Ainsi, en sus des comédies de Térence, agréées pour leur capacité à
« élever l’esprit », je lus celles de Plaute et les satires de Perse,
jugées trop « misanthropes ».
    Ma curiosité vorace eut pour effet de me garnir l’esprit
d’un mélange confus de croyances et de philosophies contradictoires. Je lus
même des œuvres qui non seulement réfutaient les cartes de Sénèque et de
Strabon, pourtant validées par l’Église, mais allaient jusqu’à défier
l’évidence de nos sens. Ces livres niaient que la Terre, conformément au
témoignage de tous les voyageurs l’ayant parcourue, fût une étendue de terres
et de mers illimitée à l’est comme à l’ouest, bordée au nord par les glaces
éternelles et au sud par des zones surchauffées. Ils la décrivaient comme une
boule ronde, de telle sorte qu’un voyageur qui eût progressé vers l’Est plus
loin que quiconque ne l’avait jamais fait eût fini par rentrer chez lui en y
arrivant par l’Ouest.
    Théorie plus stupéfiante encore, certains de ces écrits
prétendaient que notre Terre n’était pas située au centre de la Création, avec
un soleil passant au-dessus et en dessous pour nous procurer le jour et la
nuit. Le philosophe Philolaos de Crotone affirmait par exemple solennellement,
près de quatre cents ans avant Jésus-Christ, que le soleil est une étoile fixe, tandis que la sphère appelée Terre tourne à la fois sur elle-même et autour du soleil en une année. Et Manilius, un contemporain du Christ, avançait quant
à lui que la Terre est ronde tel un œuf de tortue, vu l’ombre qu’elle projette
sur le disque lunaire durant les éclipses, et la progressive disparition de la
coque et des mâts d’un bateau sur l’horizon, à mesure qu’il s’éloigne.

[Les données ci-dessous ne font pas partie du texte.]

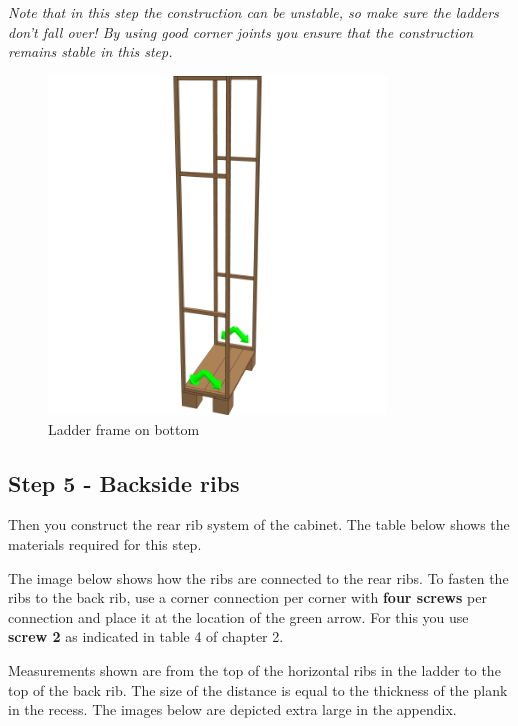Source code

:\documentclass{article}
\begin{document}
\begin{center}
\textit{Note that in this step the construction can be unstable, so make sure the ladders don't fall over! By using good corner joints you ensure that the construction remains stable in this step.}
\end{center}

\begin{figure}[h!]
    \centering
    \includegraphics[width=0.8\textwidth]{scene 4 - geraamte.png}
    \caption{Ladder frame on bottom}
    \label{fig:stap 4}
\end{figure}

\clearpage
\newpage

\subsection{Step 5 - Backside ribs}

Then you construct the rear rib system of the cabinet. The table below shows the materials required for this step.



The image below shows how the ribs are connected to the rear ribs. To fasten the ribs to the back rib, use a corner connection per corner with \textbf{four screws} per connection and place it at the location of the green arrow. For this you use \textbf{screw 2} as indicated in table 4 of chapter 2.

Measurements shown are from the top of the horizontal ribs in the ladder to the top of the back rib. The size of the distance is equal to the thickness of the plank in the recess. The images below are depicted extra large in the appendix.
\end{document}
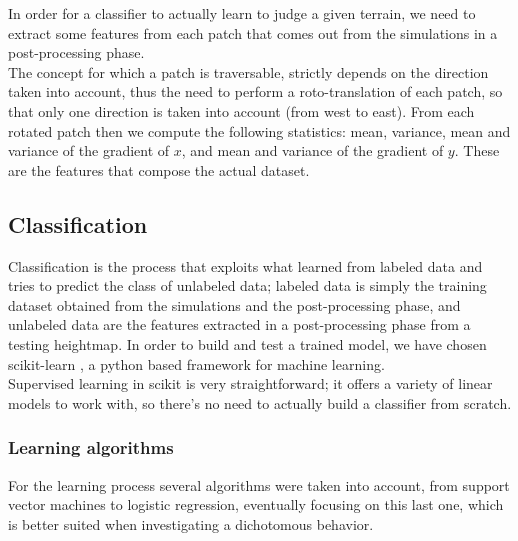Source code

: \documentclass[]{usiinfbachelorproject}
\begin{document}
\noindent
In order for a classifier to actually learn to judge a given terrain, we need to extract some features from each patch that comes out from the simulations in a post-processing phase.\\
The concept for which a patch is traversable, strictly depends on the direction taken into account, thus the need to perform a roto-translation of each patch, so that only one direction
is taken into account (from west to east).
From each rotated patch then we compute the following statistics: mean, variance, mean and variance of the gradient of $x$, and mean and variance of the gradient of $y$. These are the features
that compose the actual dataset.

\subsection{Classification}
Classification is the process that exploits what learned from labeled data and tries to predict the class of unlabeled data; labeled data is simply the training dataset
obtained from the simulations and the post-processing phase, and unlabeled data are the features extracted in a post-processing phase from a testing heightmap.
In order to build and test a trained model, we have chosen scikit-learn \cite{scikit-learn}, a python based framework for machine learning.\\
Supervised learning in scikit is very straightforward; it offers a variety of linear models to work with, so there's no need to actually build a classifier from scratch.

\subsubsection{Learning algorithms}
For the learning process several algorithms were taken into account, from support vector machines to logistic regression, eventually focusing on this last one, which is better suited
when investigating a dichotomous behavior.
\end{document}
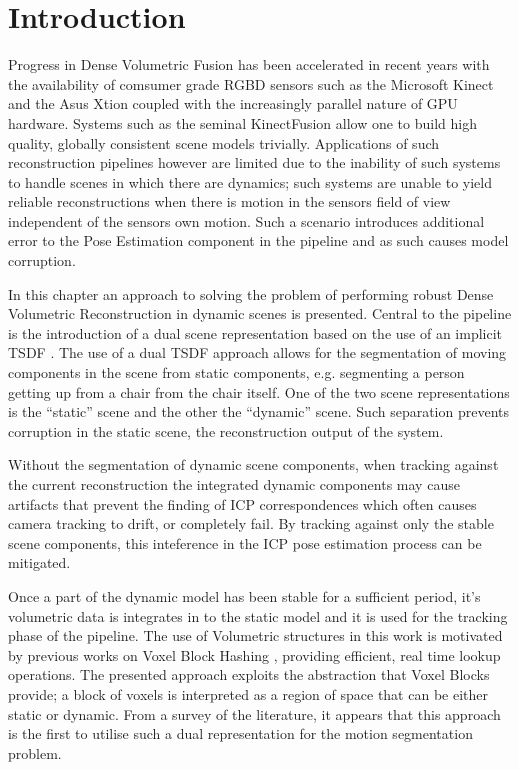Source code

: 
\section{Introduction}
\label{sec: moseg_introduction}
Progress in Dense Volumetric Fusion has been accelerated in recent years with
the availability of comsumer grade RGBD sensors such as the Microsoft Kinect and
the Asus Xtion coupled with the increasingly parallel nature of GPU hardware.
Systems such as the seminal KinectFusion \cite{Newcombe2011} allow one to build
high quality, globally consistent scene models trivially. Applications of such
reconstruction pipelines however are limited due to the inability of such
systems to handle scenes in which there are dynamics; such systems are unable
to yield reliable reconstructions when there is motion in the sensors field
of view independent of the sensors own motion. Such a scenario introduces
additional error to the Pose Estimation component in the pipeline and as such
causes model corruption.

In this chapter an approach to solving the problem of performing robust
Dense Volumetric Reconstruction in dynamic scenes is presented. Central to the
pipeline is the introduction of a dual scene representation based on the use
of an implicit TSDF \cite{Curless1996}. The use of a dual TSDF approach allows
for the segmentation of moving components in the scene from static components,
e.g. segmenting a person getting up from a chair from the chair itself. One of
the two scene representations is the ``static'' scene and the other the
``dynamic'' scene. Such separation prevents corruption in the static scene,
the reconstruction output of the system.

Without the segmentation of dynamic scene components, when tracking against the
current reconstruction the integrated dynamic components may cause artifacts
that prevent the finding of ICP correspondences which often causes camera
tracking to drift, or completely fail. By tracking against only the stable
scene components, this inteference in the ICP pose estimation process can be
mitigated.

Once a part of the dynamic model has been stable for a sufficient period, it's
volumetric data is integrates in to the static model and it is used for the
tracking phase of the pipeline. The use of Volumetric structures in this work
is motivated by previous works on Voxel Block Hashing \cite{NieBner2013},
providing efficient, real time lookup operations. The presented approach
exploits the abstraction that Voxel Blocks provide; a block of voxels is
interpreted as a region of space that can be either static or dynamic.
From a survey of the literature, it appears that this approach is the first to
utilise such a dual representation for the motion segmentation problem.

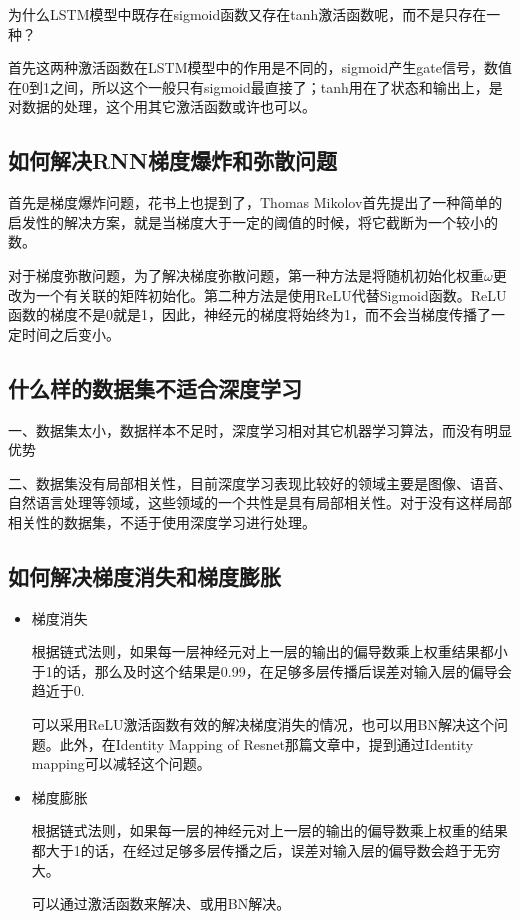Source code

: 为什么LSTM模型中既存在sigmoid函数又存在tanh激活函数呢，而不是只存在一种？

首先这两种激活函数在LSTM模型中的作用是不同的，sigmoid产生gate信号，数值在0到1之间，所以这个一般只有sigmoid最直接了；tanh用在了状态和输出上，是对数据的处理，这个用其它激活函数或许也可以。

\subsection{如何解决RNN梯度爆炸和弥散问题}

首先是梯度爆炸问题，花书上也提到了，Thomas Mikolov首先提出了一种简单的启发性的解决方案，就是当梯度大于一定的阈值的时候，将它截断为一个较小的数。

对于梯度弥散问题，为了解决梯度弥散问题，第一种方法是将随机初始化权重$\omega$更改为一个有关联的矩阵初始化。第二种方法是使用ReLU代替Sigmoid函数。ReLU函数的梯度不是0就是1，因此，神经元的梯度将始终为1，而不会当梯度传播了一定时间之后变小。

\subsection{什么样的数据集不适合深度学习}

一、数据集太小，数据样本不足时，深度学习相对其它机器学习算法，而没有明显优势

二、数据集没有局部相关性，目前深度学习表现比较好的领域主要是图像、语音、自然语言处理等领域，这些领域的一个共性是具有局部相关性。对于没有这样局部相关性的数据集，不适于使用深度学习进行处理。

\subsection{如何解决梯度消失和梯度膨胀}

\begin{itemize}
\item 梯度消失

根据链式法则，如果每一层神经元对上一层的输出的偏导数乘上权重结果都小于1的话，那么及时这个结果是0.99，在足够多层传播后误差对输入层的偏导会趋近于0.

可以采用ReLU激活函数有效的解决梯度消失的情况，也可以用BN解决这个问题。此外，在Identity Mapping of Resnet那篇文章中，提到通过Identity mapping可以减轻这个问题。

\item 梯度膨胀

根据链式法则，如果每一层的神经元对上一层的输出的偏导数乘上权重的结果都大于1的话，在经过足够多层传播之后，误差对输入层的偏导数会趋于无穷大。

可以通过激活函数来解决、或用BN解决。
\end{itemize}

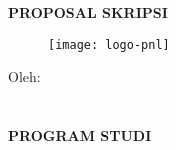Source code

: \pagestyle{empty}
\begin{center}

\large
\MakeUppercase{\textbf{proposal skripsi}}

\vfill
\begin{figure}[h]
\centering
\texttt{[image: logo-pnl]}
\end{figure}

\vfill
\normalsize
\MakeUppercase{\textbf{\judulId}}

\vfill
Oleh: \\
\MakeUppercase{\mahasiswa} \\
\nim \\

\vfill
\MakeUppercase{
\textbf{
program studi \prodi \\
\jurusan \\
\institusi \\
\the\year{}
}}

\end{center}
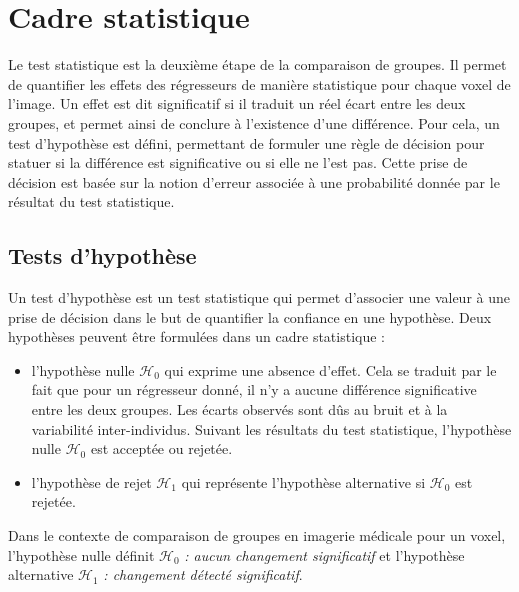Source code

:\section{Cadre statistique}
Le test statistique est la deuxième étape de la comparaison de groupes.
Il permet de quantifier les effets des régresseurs de manière statistique pour chaque voxel de l'image.
Un effet est dit significatif si il traduit un réel écart entre les deux groupes, et permet ainsi de conclure à l'existence d'une différence.
Pour cela, un test d'hypothèse est défini, permettant de formuler une règle de décision pour statuer si la différence est significative ou si elle ne l'est pas.
Cette prise de décision est basée sur la notion d'erreur associée à une probabilité donnée par le résultat du test statistique.

\subsection{Tests d'hypothèse}
Un test d'hypothèse est un test statistique qui permet d'associer une valeur à une prise de décision dans le but de quantifier la confiance en une hypothèse.
Deux hypothèses peuvent être formulées dans un cadre statistique :\\
\begin{itemize}
    \item l'hypothèse nulle $\mathcal{H}_{0}$ qui exprime une absence d'effet. 
    Cela se traduit par le fait que pour un régresseur donné, il n'y a aucune différence significative entre les deux groupes. 
    Les écarts observés sont dûs au bruit et à la variabilité inter-individus.
    Suivant les résultats du test statistique, l'hypothèse nulle $\mathcal{H}_{0}$ est acceptée ou rejetée.\\
    \item l'hypothèse de rejet $\mathcal{H}_{1}$ qui représente l'hypothèse alternative si $\mathcal{H}_{0}$ est rejetée.\\
\end{itemize}

Dans le contexte de comparaison de groupes en imagerie médicale pour un voxel, l'hypothèse nulle définit $\mathcal{H}_{0}$\textit{ : aucun changement significatif}
et l'hypothèse alternative $\mathcal{H}_{1}$\textit{ : changement détecté significatif}.


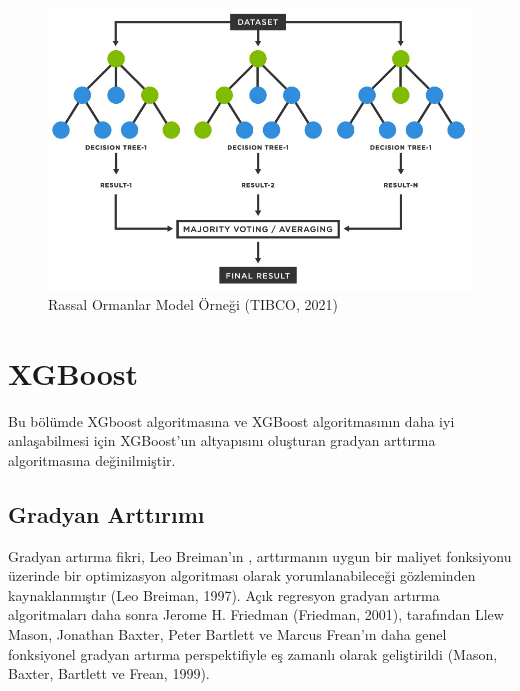 \documentclass[12pt,twoside]{deuthesis}
\begin{document}
\begin{figure}

{\centering \includegraphics[width=1\linewidth,height=0.48\textheight]{figure/rf_example} 

}

\caption{Rassal Ormanlar Model Örneği (TIBCO, 2021)}\label{fig:unnamed-chunk-7}
\end{figure}
\hypertarget{xgboost}{%
\section{XGBoost}\label{xgboost}}

Bu bölümde XGboost algoritmasına ve XGBoost algoritmasının daha iyi anlaşabilmesi için XGBoost'un altyapısını oluşturan gradyan arttırma algoritmasına değinilmiştir.

\hypertarget{gradyan-arttux131rux131mux131}{%
\subsection{Gradyan Arttırımı}\label{gradyan-arttux131rux131mux131}}

Gradyan artırma fikri, Leo Breiman'ın , arttırmanın uygun bir maliyet fonksiyonu üzerinde bir optimizasyon algoritması olarak yorumlanabileceği gözleminden kaynaklanmıştır (Leo Breiman, 1997). Açık regresyon gradyan artırma algoritmaları daha sonra Jerome H. Friedman (Friedman, 2001), tarafından Llew Mason, Jonathan Baxter, Peter Bartlett ve Marcus Frean'ın daha genel fonksiyonel gradyan artırma perspektifiyle eş zamanlı olarak geliştirildi (Mason, Baxter, Bartlett ve Frean, 1999).
\end{document}
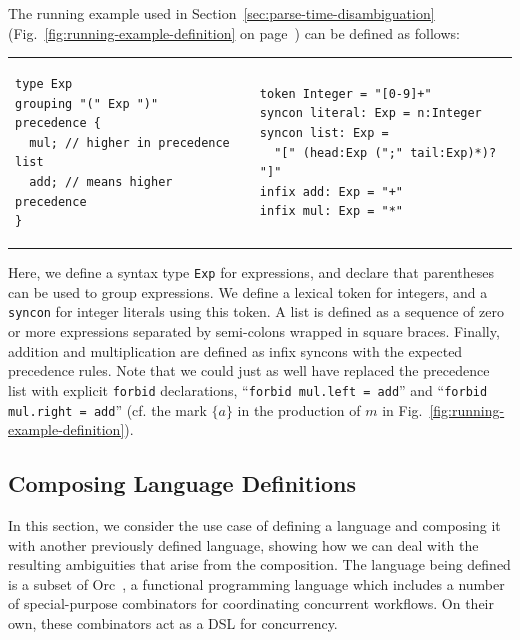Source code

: \documentclass[acmsmall,review,anonymous]{acmart}\settopmatter{printfolios=true,printccs=false,printacmref=false}
\newcommand{\syncon}{\lstinline[language=syncon]}
\begin{document}
The running example used in
Section~\ref{sec:parse-time-disambiguation}
(Fig.~\ref{fig:running-example-definition} on
page~\pageref{fig:running-example-definition}) can be defined as
follows:

\begin{tabular}{ll}
\small
\begin{lstlisting}[language=syncon,boxpos=t]
type Exp
grouping "(" Exp ")"
precedence {
  mul; // higher in precedence list
  add; // means higher precedence
}
\end{lstlisting}
&
\small
\begin{lstlisting}[language=syncon,boxpos=t]
token Integer = "[0-9]+"
syncon literal: Exp = n:Integer
syncon list: Exp =
  "[" (head:Exp (";" tail:Exp)*)? "]"
infix add: Exp = "+"
infix mul: Exp = "*"
\end{lstlisting}
\end{tabular}\smallskip

\noindent Here, we define a syntax type \syncon{Exp} for
expressions, and declare that parentheses can be used to group
expressions. We define a lexical token for integers, and a
\syncon{syncon} for integer literals using this token. A list is
defined as a sequence of zero or more expressions separated by
semi-colons wrapped in square braces. Finally, addition and
multiplication are defined as infix syncons with the expected
precedence rules. Note that we could just as well have replaced
the precedence list with explicit \syncon{forbid} declarations,
``\syncon{forbid mul.left = add}'' and ``\syncon{forbid mul.right = add}''
(cf. the mark $\{a\}$ in the production of $m$ in
Fig.~\ref{fig:running-example-definition}).



\subsection{Composing Language Definitions} \label{sec:evaluation-orc}

In this section, we consider the use case of defining a language
and composing it with another previously defined language, showing
how we can deal with the resulting ambiguities that arise from the
composition.
%
The language being defined is a subset of
Orc~\cite{kitchinOrc2009}, a functional programming language which
includes a number of special-purpose combinators for coordinating
concurrent workflows. On their own, these combinators act as a DSL
for concurrency.
\end{document}
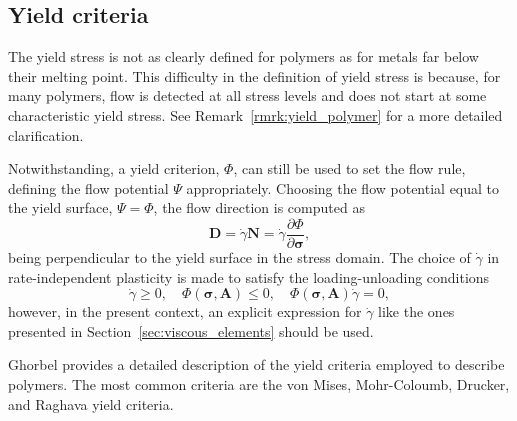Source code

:
\subsection{Yield criteria}
\label{sec:yield_criteria}

The yield stress is not as clearly defined for polymers as for metals far below their melting point.
This difficulty in the definition of yield stress is because, for many polymers, flow is detected at all stress levels and does not start at some characteristic yield stress.
See Remark~\ref{rmrk:yield_polymer} for a more detailed clarification.

Notwithstanding, a yield criterion, $\Phi$, can still be used to set the flow rule, defining the flow potential $\Psi$ appropriately.
Choosing the flow potential equal to the yield surface, $\Psi = \Phi$, the flow direction is computed as
\begin{equation}
	\bm D = \dot \gamma \bm N = \dot \gamma \frac{\partial \Phi}{\partial \bm \sigma},
\end{equation}
being perpendicular to the yield surface in the stress domain.
The choice of $\dot \gamma$ in rate-independent plasticity is made to satisfy the loading-unloading conditions
\begin{equation}
	\dot\gamma \geq 0,\quad \Phi(\bm \sigma, \bm A) \leq 0,\quad \Phi(\bm \sigma, \bm A) \dot \gamma = 0,
\end{equation}
however, in the present context, an explicit expression for $\dot \gamma$ like the ones presented in Section~\ref{sec:viscous_elements} should be used.

Ghorbel \citep{ghorbelViscoplasticConstitutiveModel2008} provides a detailed description of the yield criteria employed to describe polymers.
The most common criteria are the von Mises, Mohr-Coloumb, Drucker, and Raghava yield \citep{balieuNonassociatedViscoplasticityCoupled2014} criteria.

%


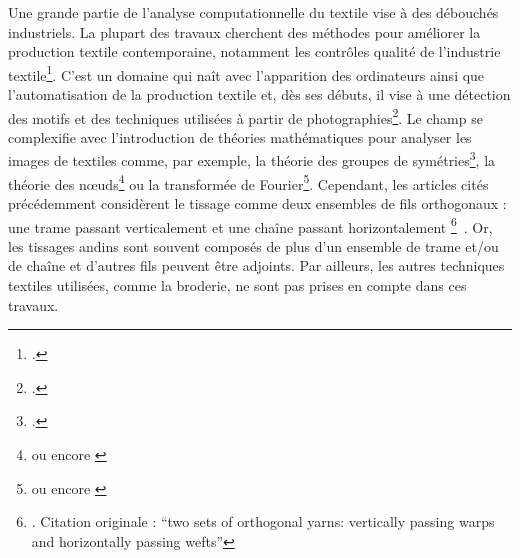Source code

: Une grande partie de l'analyse computationnelle du textile vise à des débouchés industriels. La plupart des travaux cherchent des méthodes pour améliorer la production textile contemporaine, notamment les contrôles qualité de l'industrie textile\footcite[p.~6346]{mengAutomaticRecognitionWoven2022}. C'est un domaine qui naît avec l'apparition des ordinateurs ainsi que l'automatisation de la production textile et, dès ses débuts, il vise à une détection des motifs et des techniques utilisées à partir de photographies\footcite{kangAutomaticRecognitionFabric1999}. Le champ se complexifie avec l'introduction de théories mathématiques pour analyser les images de textiles comme, par exemple, la théorie des groupes de symétries\footcite{valienteStructuralDescriptionTextile2004}, la théorie des n\oe{}uds\footnote{\cite{grishanovTopologicalStudyTextile2009} ou encore \cite{helmerSimilarityMeasureWeaving2018}} ou la transformée de Fourier\footnote{\cite{zhengAccurateIndexingClassification2009} ou encore \cite{zhangWeavePatternRecognition2017}}. Cependant, les articles cités précédemment considèrent le tissage comme  \og deux ensembles de fils orthogonaux : une trame passant verticalement et une chaîne passant horizontalement \footnote{\cite[p.~6345]{mengAutomaticRecognitionWoven2022}. Citation originale :  \textquotedblleft two sets of orthogonal yarns: vertically passing warps and horizontally passing wefts\textquotedblright}~\fg. Or, les tissages andins sont souvent composés de plus d'un ensemble de trame et/ou de chaîne et d'autres fils peuvent être adjoints. Par ailleurs, les autres techniques textiles utilisées, comme la broderie, ne sont pas prises en compte dans ces travaux. 


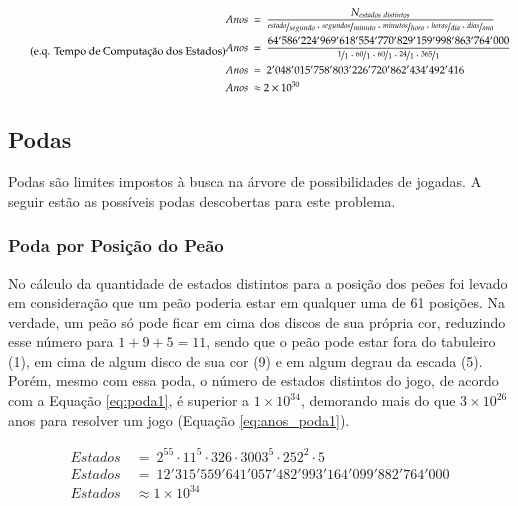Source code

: \begin{equation} \label{eq:anos_estados} \tag{e.q. Tempo de Computação dos Estados}
\begin{split}
Anos\ &=\ \dfrac{N_{estados\ distintos}}{\nicefrac{estado}{segundo}\cdot\nicefrac{segundos}{minuto}\cdot\nicefrac{minutos}{hora}\cdot\nicefrac{horas}{dia}\cdot\nicefrac{dias}{ano}}\\
Anos\ &=\ \dfrac{64'586'224'969'618'554'770'829'159'998'863'764'000}{\nicefrac{1}{1}\cdot\nicefrac{60}{1}\cdot\nicefrac{60}{1}\cdot\nicefrac{24}{1}\cdot\nicefrac{365}{1}}\\
Anos\ &=\ 2'048'015'758'803'226'720'862'434'492'416\\
Anos\ &\approx 2\times10^{30}
\end{split}
\end{equation}

\subsection{Podas}

Podas são limites impostos à busca na árvore de possibilidades de jogadas. A seguir estão as possíveis podas descobertas para este problema.

\subsubsection{Poda por Posição do Peão}

No cálculo da quantidade de estados distintos para a posição dos peões foi levado em consideração que um peão poderia estar em qualquer uma de 61 posições. Na verdade, um peão só pode ficar em cima dos discos de sua própria cor, reduzindo esse número para $1+9+5=11$, sendo que o peão pode estar fora do tabuleiro (1), em cima de algum disco de sua cor (9) e em algum degrau da escada (5). Porém, mesmo com essa poda, o número de estados distintos do jogo, de acordo com a Equação \ref{eq:poda1}, é superior a $1\times 10^{34}$, demorando mais do que $3\times10^{26}$ anos para resolver um jogo (Equação \ref{eq:anos_poda1}).

\begin{equation} \label{eq:poda1} \tag{e.q. Poda por posição}
\begin{split}
	Estados\ &=\ 2^{55}\cdot11^{5}\cdot326\cdot3003^{5}\cdot252^{2}\cdot5\\
	Estados\ &=\ 12'315'559'641'057'482'993'164'099'882'764'000\\
	Estados\ &\approx 1\times 10^{34}
\end{split}
\end{equation}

    N’ayant alors jamais vu d’éclipse ni de port, pas plus qu’un
navire ou la mer, j’interrogeai l’un de mes tuteurs, Frère Hilarion, sur ces
phénomènes ; étaient-ils bien réels, et cela prouvait-il que la Terre
était une sphère ?
    «  Gerrae ! » me grogna-t-il en latin,
avant de répéter dans la Vieille Langue : «  Balgs-daddja ! » ,
qui signifie plus ou moins : « Sornettes ! »
    — Ainsi vous avez déjà observé une éclipse, mon frère ?
demandai-je. Et un bateau s’éloignant d’un port ?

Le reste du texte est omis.